[RECORDS FOR THIS TASK Boundary: Start]

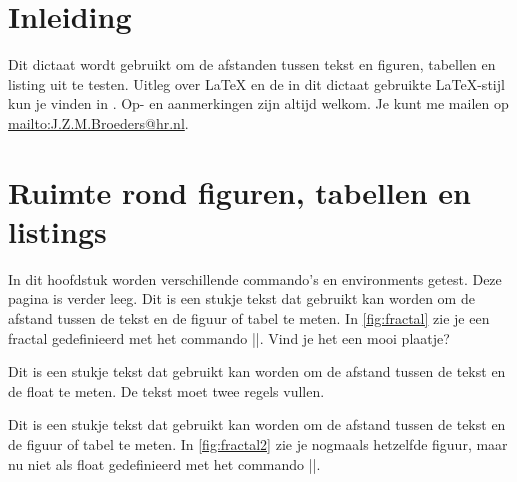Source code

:
\newcommand{\myClass}{book}
\newcommand{\modulecode}{TST10}
\newcommand{\titel}{Figuren, tabellen en listings}
\newcommand{\documenttype}{Dictaat}
\newcommand{\huidigeversie}{2.0}
\newcommand{\auteurs}{
    J.Z.M. Broeders
}



\usepackage{lipsum}


\begin{llstShortInline}
\raggedbottom
\frontmatter

\cleardoublepage
\setcounter{tocdepth}{4}
\setcounter{secnumdepth}{4}
\tableofcontents
\cleardoublepage

\mainmatter
\chapter*{Inleiding}
\label{sec:inleiding}
Dit dictaat wordt gebruikt om de afstanden tussen tekst en figuren, tabellen en listing uit te testen.
Uitleg over \LaTeX{} en de in dit dictaat gebruikte \LaTeX{}-stijl kun je vinden in \cite{Broeders2017}.  
Op- en aanmerkingen zijn altijd welkom.
Je kunt me mailen op \url{mailto:J.Z.M.Broeders@hr.nl}.

\chapter{Ruimte rond figuren, tabellen en listings}
In dit hoofdstuk worden verschillende commando's en environments getest.
Deze pagina is verder leeg.
\clearpage 
Dit is een stukje tekst dat gebruikt kan worden om de afstand tussen de tekst en de figuur of tabel te meten. 
In \cref{fig:fractal} zie je een fractal gedefinieerd met het commando |\figuur|. Vind je het een mooi plaatje?


Dit is een stukje tekst dat gebruikt kan worden om de afstand tussen de tekst en de float te meten. 
De tekst moet twee regels vullen.

\clearpage
Dit is een stukje tekst dat gebruikt kan worden om de afstand tussen de tekst en de figuur of tabel te meten. 
In \cref{fig:fractal2} zie je nogmaals hetzelfde figuur, maar nu niet als float gedefinieerd met het commando |\figuur[H]|. 


\end{llstShortInline}
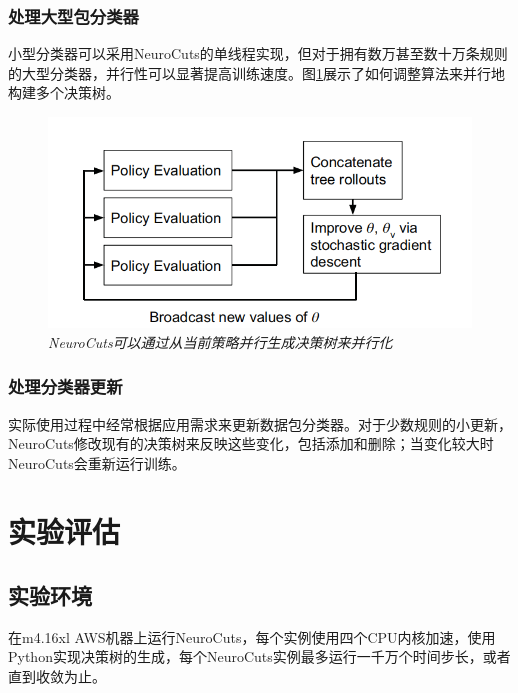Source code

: \documentclass[UTF8,a4paper]{ctexart}
\begin{document}
\subsubsection{处理大型包分类器}
小型分类器可以采用NeuroCuts的单线程实现，但对于拥有数万甚至数十万条规则的大型分类器，并行性可以显著提高训练速度。图\ref{fig:003}展示了如何调整算法来并行地构建多个决策树。
\begin{figure}[H]
    \centering
    \includegraphics[width = \textwidth]{image009.png}
    \caption{\em NeuroCuts可以通过从当前策略并行生成决策树来并行化}
    \label{fig:003}
\end{figure}
\subsubsection{处理分类器更新}
实际使用过程中经常根据应用需求来更新数据包分类器。对于少数规则的小更新，NeuroCuts修改现有的决策树来反映这些变化，包括添加和删除；当变化较大时NeuroCuts会重新运行训练。
\section{实验评估}
\subsection{实验环境}
在m4.16xl AWS机器上运行NeuroCuts，每个实例使用四个CPU内核加速，使用Python实现决策树的生成，每个NeuroCuts实例最多运行一千万个时间步长，或者直到收敛为止。
\end{document}
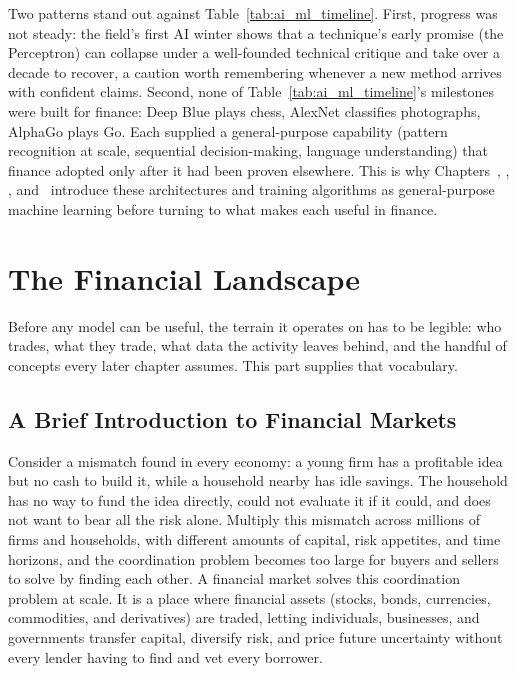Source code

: \documentclass[../ai_in_finance]{subfiles}
\begin{document}
Two patterns stand out against Table~\ref{tab:ai_ml_timeline}. First, progress was not steady: the field's first AI winter shows that a technique's early promise (the Perceptron) can collapse under a well-founded technical critique and take over a decade to recover, a caution worth remembering whenever a new method arrives with confident claims.
Second, none of Table~\ref{tab:ai_ml_timeline}'s milestones were built for finance: Deep Blue plays chess, AlexNet classifies photographs, AlphaGo plays Go. Each supplied a general-purpose capability (pattern recognition at scale, sequential decision-making, language understanding) that finance adopted only after it had been proven elsewhere. This is why Chapters~, , , and~ introduce these architectures and training algorithms as general-purpose machine learning before turning to what makes each useful in finance.

\section{The Financial Landscape}

Before any model can be useful, the terrain it operates on has to be legible: who trades, what they trade, what data the activity leaves behind, and the handful of concepts every later chapter assumes. This part supplies that vocabulary.

\subsection{A Brief Introduction to Financial Markets}

Consider a mismatch found in every economy: a young firm has a profitable idea but no cash to build it, while a household nearby has idle savings. The household has no way to fund the idea directly, could not evaluate it if it could, and does not want to bear all the risk alone. Multiply this mismatch across millions of firms and households, with different amounts of capital, risk appetites, and time horizons, and the coordination problem becomes too large for buyers and sellers to solve by finding each other.
A financial market solves this coordination problem at scale. It is a place where financial assets (stocks, bonds, currencies, commodities, and derivatives) are traded, letting individuals, businesses, and governments transfer capital, diversify risk, and price future uncertainty without every lender having to find and vet every borrower.
\end{document}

[RECORDS FOR THIS TASK Boundary: End]

EXERCISE AIM: Among the lines of the preceding data, which ones hold the word "newcommand"? List them.

SOLUTION:
\newcommand{\myClass}{book}
\newcommand{\modulecode}{TST10}
\newcommand{\titel}{Figuren, tabellen en listings}
\newcommand{\documenttype}{Dictaat}
\newcommand{\huidigeversie}{2.0}
\newcommand{\auteurs}{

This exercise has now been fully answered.